The federal government has responded to this elevated threat of ransomware attacks by creating a new information-sharing program, focusing on increased protections to the nation’s Bulk-Power Systems (“BPS”), and creating further restrictions on ransomware payments.
On December 3, 2020, the Department of Energy’s (“DOE”) Office of Cybersecurity, Energy Security, and Emergency Response (“CESER”) announced a new partnership with the North American Electric Reliability Corporation’s Electricity Information Sharing and Analysis Center (E-ISAC). The goal of this pilot program is to improve the energy sector’s information sharing capabilities in an effort to coordinate efforts to identify security threats to the nation’s bulk power system critical infrastructure. According to CESER, the program will “close the information gap to rapidly detect and mitigate even the most dangerous ICS (internal control systems) threats.”
Known as the Cybersecurity Risk Information Sharing Program, or “CRISP,” the program builds on the two agencies, DOE’s and NERC’s, skill sets in intelligence and advanced threat detection technologies and enables collection and analysis of information on credible cyberattacks to the energy sector. One of the most critical elements of the pilot is that, in light of the energy industry’s rapidly changing technology and the convergence of information and operating systems, CRISP’s analysis will encompass both IT and OT data in identifying cyber risks.
On May 1, 2020, President Trump signed Executive Order (EO) 13920, “Securing the United States Bulk-Power System,” which authorizes DOE, in conjunction with Federal partners and the energy industry, to secure the nation’s BPS in response to threats from foreign adversaries. The Executive Order seeks to increase protections for the nation’s BPS by restricting procurements of BPS components from those counties determined to pose an unacceptable risk to national security. The Executive Order:
In October of 2020, in an effort to deter ransomware attacks, the U.S. Department of the Treasury, Office of Foreign Assets Control, issued an advisory on ransomware response. Noting that the demand for ransomware payments has increased during the COVID-19 pandemic as attackers target online systems that U.S. persons rely on to continue conducting business, the agency discouraged companies who are victims to ransomware attacks from making payments.

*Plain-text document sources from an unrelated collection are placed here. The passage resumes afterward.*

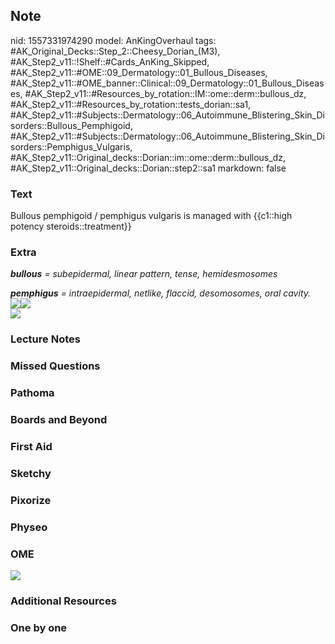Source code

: ## Note
nid: 1557331974290
model: AnKingOverhaul
tags: #AK_Original_Decks::Step_2::Cheesy_Dorian_(M3), #AK_Step2_v11::!Shelf::#Cards_AnKing_Skipped, #AK_Step2_v11::#OME::09_Dermatology::01_Bullous_Diseases, #AK_Step2_v11::#OME_banner::Clinical::09_Dermatology::01_Bullous_Diseases, #AK_Step2_v11::#Resources_by_rotation::IM::ome::derm::bullous_dz, #AK_Step2_v11::#Resources_by_rotation::tests_dorian::sa1, #AK_Step2_v11::#Subjects::Dermatology::06_Autoimmune_Blistering_Skin_Disorders::Bullous_Pemphigoid, #AK_Step2_v11::#Subjects::Dermatology::06_Autoimmune_Blistering_Skin_Disorders::Pemphigus_Vulgaris, #AK_Step2_v11::Original_decks::Dorian::im::ome::derm::bullous_dz, #AK_Step2_v11::Original_decks::Dorian::step2::sa1
markdown: false

### Text
Bullous pemphigoid / pemphigus vulgaris is managed with {{c1::high potency steroids::treatment}}

### Extra
<i><b>bullous</b> = subepidermal, linear pattern, tense,
hemidesmosomes</i>
<div>
  <i><b>pemphigus</b> = intraepidermal, netlike, flaccid,
  desomosomes, oral cavity.</i>
</div><img src="paste-2342359199121411.jpg"><img src="bpppp.png">
<div>
  <i><img src="paste-5370929618092033.jpg"></i>
</div>

### Lecture Notes


### Missed Questions


### Pathoma


### Boards and Beyond


### First Aid


### Sketchy


### Pixorize


### Physeo


### OME
<div class="ome-widget">
  <a href=
  "https://onlinemeded.org/spa/dermatology/bullous-diseases/acquire?ref=anki">
  <img src="_OME_AnkiFlashcards_Lesson_1.png"></a>
</div>

### Additional Resources


### One by one

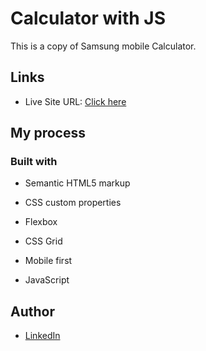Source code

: # Calculator with JS

This is a copy of Samsung mobile Calculator.

## Links

- Live Site URL: [Click here](https://francisco-leiva.github.io/calculator/)

## My process

### Built with

- Semantic HTML5 markup

- CSS custom properties

- Flexbox

- CSS Grid

- Mobile first

- JavaScript

## Author

- [LinkedIn](https://www.linkedin.com/in/franciscoleiva14/)
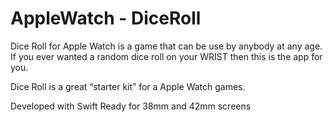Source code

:# AppleWatch - DiceRoll

Dice Roll for Apple Watch is a game that can be use by anybody at any age. If you ever wanted a random dice roll on your WRIST then this is the app for you.

Dice Roll is a great “starter kit” for a Apple Watch games.

Developed with Swift
Ready for 38mm and 42mm screens
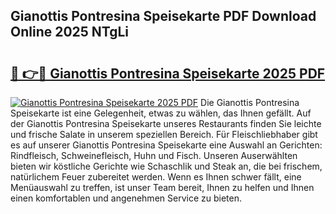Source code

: ## Gianottis Pontresina Speisekarte PDF Download Online 2025 NTgLi

# <h2><a href="http://gc9nmc.nevu.top/?p=Gianottis+Pontresina+Speisekarte">🔗 👉🔴 Gianottis Pontresina Speisekarte 2025 PDF</a></h2>

[![Gianottis Pontresina Speisekarte 2025 PDF](https://i.imgur.com/dBaPXMq.png)](http://gc9nmc.nevu.top/?p=Gianottis+Pontresina+Speisekarte)
Die Gianottis Pontresina Speisekarte ist eine Gelegenheit, etwas zu wählen, das Ihnen gefällt. Auf der Gianottis Pontresina Speisekarte unseres Restaurants finden Sie leichte und frische Salate in unserem speziellen Bereich. Für Fleischliebhaber gibt es auf unserer Gianottis Pontresina Speisekarte eine Auswahl an Gerichten: Rindfleisch, Schweinefleisch, Huhn und Fisch. Unseren Auserwählten bieten wir köstliche Gerichte wie Schaschlik und Steak an, die bei frischem, natürlichem Feuer zubereitet werden. Wenn es Ihnen schwer fällt, eine Menüauswahl zu treffen, ist unser Team bereit, Ihnen zu helfen und Ihnen einen komfortablen und angenehmen Service zu bieten.
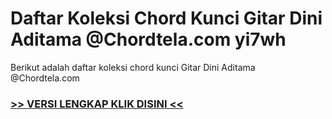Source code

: 
 # Daftar Koleksi Chord  Kunci Gitar Dini Aditama @Chordtela.com yi7wh


Berikut adalah daftar koleksi chord  kunci Gitar Dini Aditama @Chordtela.com

###  <a href="https://shortlighzx.web.app?sq=Daftar Koleksi Chord  Kunci Gitar Dini Aditama @Chordtela.com"> >> VERSI LENGKAP KLIK DISINI << </a>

Moreover, the agency guidance suggests that paying ransom may constitute aiding and abetting a sanctioned entity. According to the advisory, by meeting attackers demands, “may enable criminals and adversaries to profit and advance their illicit aims…fund activities adverse to the national security and foreign policy objectives of the United States…[and] may also embolden cyber actors to engage in future attacks.” Instead, the advisory encourages any company that falls victim to a ransomware attack to contact federal authorities.
It is clear that both the private sector and the government recognize the increase threat posed by cyberattacks, both in terms of frequency and severity. While the growing ransomware attacks to date have focused primarily on manufacturing companies, and have so far only nibbled at the edges of the nations’ energy sector, cybersecurity risks to critical energy infrastructure should no longer be considered speculative.